Overwhelmed? You might be suffering from chronic stress.
Stress has an unfair reputation. Sure, few of us enjoy feeling stressed. Yet picture a world without stress. Amidst an argument with a partner, you would feel entirely unperturbed. When an important work deadline nears, you would feel…nothing. As you scrambled to pay next month’s rent, your mind and body would be completely unbothered. At first glance, you might think this lack of stress would be nice. But think again; an important role of stress is how it activates our mental and bodily systems to respond effectively to challenges. In other words, normal stress plays helpful functions. It activates your sympathetic nervous system, which coordinates additional bodily resources toward a challenge.
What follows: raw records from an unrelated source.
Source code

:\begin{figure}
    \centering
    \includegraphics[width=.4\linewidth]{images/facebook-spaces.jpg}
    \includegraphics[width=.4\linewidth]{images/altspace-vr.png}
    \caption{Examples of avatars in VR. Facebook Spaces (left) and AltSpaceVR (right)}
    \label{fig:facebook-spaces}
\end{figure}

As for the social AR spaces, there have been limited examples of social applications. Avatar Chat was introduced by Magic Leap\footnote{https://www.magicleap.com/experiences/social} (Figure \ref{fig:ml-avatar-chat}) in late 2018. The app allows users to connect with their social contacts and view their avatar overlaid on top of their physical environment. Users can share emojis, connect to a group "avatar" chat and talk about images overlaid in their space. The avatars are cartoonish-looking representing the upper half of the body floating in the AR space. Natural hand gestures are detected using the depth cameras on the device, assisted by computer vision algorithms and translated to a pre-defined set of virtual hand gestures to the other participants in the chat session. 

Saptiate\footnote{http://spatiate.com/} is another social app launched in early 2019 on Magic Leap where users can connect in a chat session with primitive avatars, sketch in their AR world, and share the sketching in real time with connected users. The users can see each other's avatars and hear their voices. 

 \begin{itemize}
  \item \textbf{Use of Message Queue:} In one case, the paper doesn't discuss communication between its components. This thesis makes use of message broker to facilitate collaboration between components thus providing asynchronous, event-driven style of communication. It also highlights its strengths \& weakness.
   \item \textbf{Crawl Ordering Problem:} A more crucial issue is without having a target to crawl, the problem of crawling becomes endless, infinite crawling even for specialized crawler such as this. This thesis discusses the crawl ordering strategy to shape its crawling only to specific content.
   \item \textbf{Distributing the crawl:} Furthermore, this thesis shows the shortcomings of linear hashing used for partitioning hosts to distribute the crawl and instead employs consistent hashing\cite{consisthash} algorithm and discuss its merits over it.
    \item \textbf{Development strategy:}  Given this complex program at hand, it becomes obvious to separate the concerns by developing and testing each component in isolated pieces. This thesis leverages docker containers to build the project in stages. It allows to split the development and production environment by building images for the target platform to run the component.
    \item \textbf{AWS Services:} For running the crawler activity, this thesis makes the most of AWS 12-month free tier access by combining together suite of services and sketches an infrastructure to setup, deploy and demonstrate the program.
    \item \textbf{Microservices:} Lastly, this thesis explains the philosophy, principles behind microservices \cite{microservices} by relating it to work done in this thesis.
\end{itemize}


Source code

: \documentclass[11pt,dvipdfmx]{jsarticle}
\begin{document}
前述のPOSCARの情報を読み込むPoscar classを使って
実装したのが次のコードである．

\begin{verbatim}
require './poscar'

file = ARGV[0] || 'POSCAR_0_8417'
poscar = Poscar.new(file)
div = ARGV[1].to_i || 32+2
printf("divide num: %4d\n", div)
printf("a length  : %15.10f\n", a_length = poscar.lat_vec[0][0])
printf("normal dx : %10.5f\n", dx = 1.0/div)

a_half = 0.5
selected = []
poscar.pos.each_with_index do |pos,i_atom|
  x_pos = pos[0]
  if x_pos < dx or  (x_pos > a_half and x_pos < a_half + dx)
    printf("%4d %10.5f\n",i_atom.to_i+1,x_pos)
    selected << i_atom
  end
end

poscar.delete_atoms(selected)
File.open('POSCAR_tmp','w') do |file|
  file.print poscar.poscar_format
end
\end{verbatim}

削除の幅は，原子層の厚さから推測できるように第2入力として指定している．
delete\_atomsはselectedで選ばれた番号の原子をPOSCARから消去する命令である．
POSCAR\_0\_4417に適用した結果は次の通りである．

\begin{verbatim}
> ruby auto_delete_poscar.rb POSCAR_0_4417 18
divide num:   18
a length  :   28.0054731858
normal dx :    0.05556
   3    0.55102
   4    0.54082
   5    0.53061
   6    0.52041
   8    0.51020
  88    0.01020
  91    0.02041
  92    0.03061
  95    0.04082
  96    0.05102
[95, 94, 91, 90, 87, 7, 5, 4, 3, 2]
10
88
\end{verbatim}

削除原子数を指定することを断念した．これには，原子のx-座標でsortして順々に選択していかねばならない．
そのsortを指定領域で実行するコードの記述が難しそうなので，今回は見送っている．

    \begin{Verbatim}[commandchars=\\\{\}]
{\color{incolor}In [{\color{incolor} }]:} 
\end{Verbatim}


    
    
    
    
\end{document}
Without stress, it would be much harder to effectively handle the difficult situations that arise in everyday life. Knowing about this helpful side of typical stress allows us to distinguish it from chronic stress.
While typical stress is experienced by everyone from time to time, chronic stress reflects ongoing exposure to stressors. Your body’s built-in system for responding to stress activates beyond what is healthy, putting you at risk for longer-term illnesses. Further, your body does not fully activate its typical recovery and relaxation systems following stress. To distinguish between ‘everyday’ and chronic stress, let’s use a silly example.
Paul and the ‘stressful snacks’
Paul, a former chef, dislikes snacks that leave remnants of the snack on a person (think of cheese puffs). He has good reasons for his dislike, and becomes quite stressed whenever he encounters such a snack. Several times a month he encounters coworkers’ lunches that leave him feeling stressed out. When this happens, he typically experiences unpleasant emotions and his thinks negatively about ‘stressful snacks’ for a few hours. However, he is generally able to address the situation and bounce back quickly.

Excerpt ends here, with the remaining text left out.